Quanto à procelosa questão do sistema de acumulação dos pontos obtidos com a mortandade feita sobre o IN, a fim de se obterem transferências para zonas de paz, os ex-militares das guerras de África na reunidos na tal ACNMNVAPC (Associação dos Combatentes Nem Mortos, nem Vivos, antes pelo Contrário, repito) tiveram grande dificuldade em entender tão radicais pressupostos apresentados por ti, camarada António Lobo Antunes.

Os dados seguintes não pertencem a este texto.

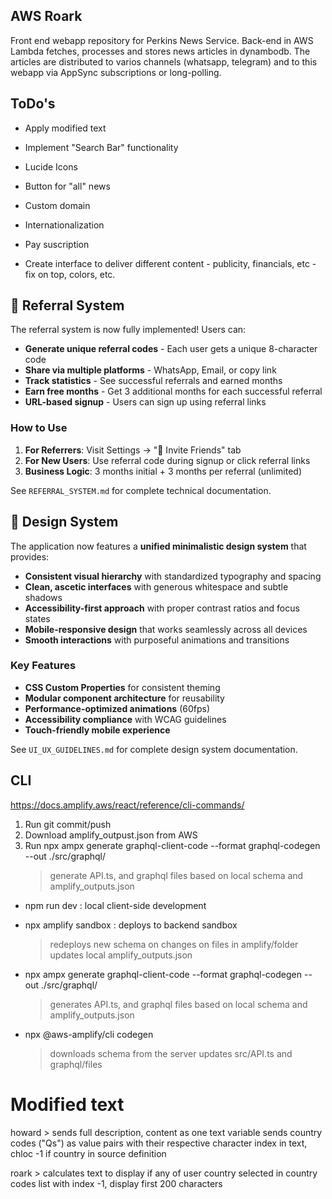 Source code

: ## AWS Roark
Front end webapp repository for Perkins News Service. Back-end in AWS Lambda fetches, processes and stores news articles in dynambodb. The articles are distributed to varios channels (whatsapp, telegram) and to this webapp via AppSync subscriptions or long-polling.

## ToDo's
- Apply modified text

- Implement "Search Bar" functionality
- Lucide Icons
- Button for "all" news

- Custom domain
- Internationalization

- Pay suscription
- Create interface to deliver different content  - publicity, financials, etc - fix on top, colors, etc.

## 🎁 Referral System

The referral system is now fully implemented! Users can:

- **Generate unique referral codes** - Each user gets a unique 8-character code
- **Share via multiple platforms** - WhatsApp, Email, or copy link
- **Track statistics** - See successful referrals and earned months
- **Earn free months** - Get 3 additional months for each successful referral
- **URL-based signup** - Users can sign up using referral links

### How to Use

1. **For Referrers**: Visit Settings → "🎁 Invite Friends" tab
2. **For New Users**: Use referral code during signup or click referral links
3. **Business Logic**: 3 months initial + 3 months per referral (unlimited)

See `REFERRAL_SYSTEM.md` for complete technical documentation.

## 🎨 Design System

The application now features a **unified minimalistic design system** that provides:

- **Consistent visual hierarchy** with standardized typography and spacing
- **Clean, ascetic interfaces** with generous whitespace and subtle shadows
- **Accessibility-first approach** with proper contrast ratios and focus states
- **Mobile-responsive design** that works seamlessly across all devices
- **Smooth interactions** with purposeful animations and transitions

### Key Features

- **CSS Custom Properties** for consistent theming
- **Modular component architecture** for reusability
- **Performance-optimized animations** (60fps)
- **Accessibility compliance** with WCAG guidelines
- **Touch-friendly mobile experience**

See `UI_UX_GUIDELINES.md` for complete design system documentation.


## CLI
https://docs.amplify.aws/react/reference/cli-commands/

1. Run git commit/push
2. Download amplify_outpust.json from AWS 
3. Run npx ampx generate graphql-client-code --format graphql-codegen --out ./src/graphql/ 
    > generate API.ts, and graphql files based on local schema and amplify_outputs.json


- npm run dev : local client-side development

- npx amplify sandbox : deploys to backend sandbox
    > redeploys new schema on changes on files in amplify/folder
    > updates local amplify_outputs.json

- npx ampx generate graphql-client-code --format graphql-codegen --out ./src/graphql/ 
    > generates API.ts, and graphql files based on local schema and amplify_outputs.json

- npx @aws-amplify/cli codegen 
    > downloads schema from the server
    > updates src/API.ts and graphql/files



# Modified text
howard > 
    sends full description, content as one text variable
    sends country codes ("Qs") as value pairs with their respective character index in text, chloc -1 if country in source definition

roark > calculates text to display
    if any of user country selected in country codes list with index -1, display first 200 characters

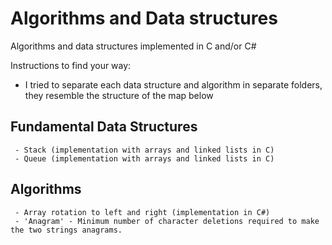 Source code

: # Algorithms and Data structures

  Algorithms and data structures implemented in C and/or C#

  Instructions to find your way:
  - I tried to separate each data structure and algorithm in separate folders, they resemble the structure of the map below

  ## Fundamental Data Structures
     - Stack (implementation with arrays and linked lists in C)
     - Queue (implementation with arrays and linked lists in C)

  ## Algorithms
     - Array rotation to left and right (implementation in C#)
     - 'Anagram' - Minimum number of character deletions required to make the two strings anagrams.
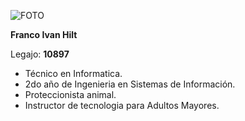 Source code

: ![FOTO](https://lh3.googleusercontent.com/a-/AOh14GhckNrJ6FSLrDfbMjaxt3OlwcHtuMO64HvT3p0RgA=s96-cc-rg)

**Franco Ivan Hilt**

Legajo: **10897**
* Técnico en Informatica.
* 2do año de Ingenieria en Sistemas de Información.
* Proteccionista animal.
* Instructor de tecnologia para Adultos Mayores.


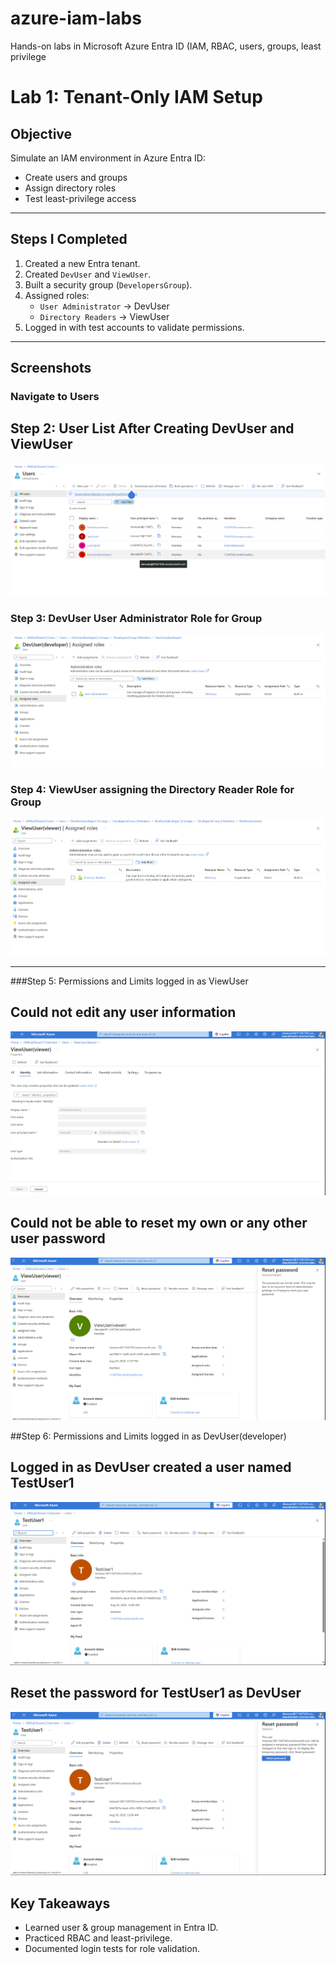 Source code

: # azure-iam-labs
Hands-on labs in Microsoft Azure Entra ID (IAM, RBAC, users, groups, least privilege
# Lab 1: Tenant-Only IAM Setup

## Objective
Simulate an IAM environment in Azure Entra ID:
- Create users and groups
- Assign directory roles
- Test least-privilege access

---

## Steps I Completed
1. Created a new Entra tenant.  
2. Created `DevUser` and `ViewUser`.  
3. Built a security group (`DevelopersGroup`).  
4. Assigned roles:
   - `User Administrator` → DevUser
   - `Directory Readers` → ViewUser  
5. Logged in with test accounts to validate permissions.

---

## Screenshots

### Navigate to Users
## Step 2: User List After Creating DevUser and ViewUser

![User List](./screenshots/Screenshot%202025-09-04%20120524.png)





### Step 3: DevUser User Administrator Role for Group

![User List](./screenshots/Screenshot%202025-09-04%20121033.png)
### Step 4: ViewUser assigning the Directory Reader Role for Group
![User List](./screenshots/Screenshot%202025-09-04%20121233.png)




---
###Step 5: Permissions and Limits logged in as ViewUser 

## Could not edit any user information
![All Users After](./screenshots/Screenshot%202025-09-04%20122403.png)

## Could not be able to reset my own or any other user password

![All Users After](./screenshots/Screenshot%202025-09-04%20122654.png)


##Step 6: Permissions and Limits logged in as DevUser(developer)

## Logged in as DevUser created a user named TestUser1
![All Users After](./screenshots/Screenshot%202025-09-04%20130735.png)

## Reset the password for TestUser1 as DevUser
![All Users After](./screenshots/Screenshot%202025-09-04%20130921.png)


## Key Takeaways
- Learned user & group management in Entra ID.  
- Practiced RBAC and least-privilege.  
- Documented login tests for role validation.
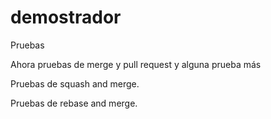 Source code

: ﻿# demostrador
Pruebas


Ahora pruebas de merge y pull request
y alguna prueba más

Pruebas de squash and merge.

Pruebas de rebase and merge. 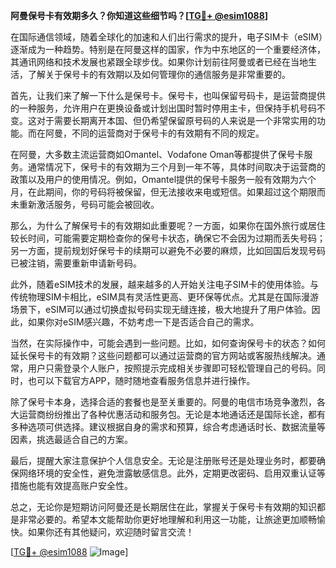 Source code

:**阿曼保号卡有效期多久？你知道这些细节吗？[[TG💪+ @esim1088](https://t.me/s/esim1088)]**

在国际通信领域，随着全球化的加速和人们出行需求的提升，电子SIM卡（eSIM）逐渐成为一种趋势。特别是在阿曼这样的国家，作为中东地区的一个重要经济体，其通讯网络和技术发展也紧跟全球步伐。如果你计划前往阿曼或者已经在当地生活，了解关于保号卡的有效期以及如何管理你的通信服务是非常重要的。

首先，让我们来了解一下什么是保号卡。保号卡，也叫保留号码卡，是运营商提供的一种服务，允许用户在更换设备或计划出国时暂时停用主卡，但保持手机号码不变。这对于需要长期离开本国、但仍希望保留原号码的人来说是一个非常实用的功能。而在阿曼，不同的运营商对于保号卡的有效期有不同的规定。

在阿曼，大多数主流运营商如Omantel、Vodafone Oman等都提供了保号卡服务。通常情况下，保号卡的有效期为三个月到一年不等，具体时间取决于运营商的政策以及用户的使用情况。例如，Omantel提供的保号卡服务一般有效期为六个月，在此期间，你的号码将被保留，但无法接收来电或短信。如果超过这个期限而未重新激活服务，号码可能会被回收。

那么，为什么了解保号卡的有效期如此重要呢？一方面，如果你在国外旅行或居住较长时间，可能需要定期检查你的保号卡状态，确保它不会因为过期而丢失号码；另一方面，提前规划好保号卡的续期可以避免不必要的麻烦，比如回国后发现号码已被注销，需要重新申请新号码。

此外，随着eSIM技术的发展，越来越多的人开始关注电子SIM卡的使用体验。与传统物理SIM卡相比，eSIM具有灵活性更高、更环保等优点。尤其是在国际漫游场景下，eSIM可以通过切换虚拟号码实现无缝连接，极大地提升了用户体验。因此，如果你对eSIM感兴趣，不妨考虑一下是否适合自己的需求。

当然，在实际操作中，可能会遇到一些问题。比如，如何查询保号卡的状态？如何延长保号卡的有效期？这些问题都可以通过运营商的官方网站或客服热线解决。通常，用户只需登录个人账户，按照提示完成相关步骤即可轻松管理自己的号码。同时，也可以下载官方APP，随时随地查看服务信息并进行操作。

除了保号卡本身，选择合适的套餐也是至关重要的。阿曼的电信市场竞争激烈，各大运营商纷纷推出了各种优惠活动和服务包。无论是本地通话还是国际长途，都有多种选项可供选择。建议根据自身的需求和预算，综合考虑通话时长、数据流量等因素，挑选最适合自己的方案。

最后，提醒大家注意保护个人信息安全。无论是注册账号还是处理业务时，都要确保网络环境的安全性，避免泄露敏感信息。此外，定期更改密码、启用双重认证等措施也能有效提高账户安全性。

总之，无论你是短期访问阿曼还是长期居住在此，掌握关于保号卡有效期的知识都是非常必要的。希望本文能帮助你更好地理解和利用这一功能，让旅途更加顺畅愉快。如果你还有其他疑问，欢迎随时留言交流！

[[TG💪+ @esim1088](https://t.me/s/esim1088) ![Image](https://i.postimg.cc/4NQfJmqS/Snipaste-2025-05-13-00-14-12.png)]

Depois de muita deliberação, chegaram-se a conclusões.

Assim:

Os soldados, nos ócios da guerra, jogavam à sueca. Por jogo ganho, marcava-se uma bolinha preta na cruz de cada equipa. As cruzes iam-se enchendo de pontos negros que, por brincadeira de mau gosto, os nossos homens, associavam a cabeças de guerrilheiros. Como bem recordaste na entrevista ao jornal Expresso, a 28 de Agosto, “ninguém desce vivo da cruz”, nem sequer numa suecada à antiga. Podes pois imaginar a razia nas hostes inimigas que, jogando à sueca, provocávamos.

Mas há mais.

Os soldados jogavam à sueca, os sargentos e oficiais jogavam mais à batalha naval. Nesta última variante lúdica, como sabes, o objectivo era afundar contra-torpedeiros, submarinos, até porta-aviões. Também por brincadeira de mau gosto, os homens do teu batalhão diziam que os navios iam carregados de velhos, mulheres e crianças oriundas do Leste de Angola. Embarcavam em Luanda e depois, mar alto com eles… Cada barco ao fundo, era um morticínio atroz.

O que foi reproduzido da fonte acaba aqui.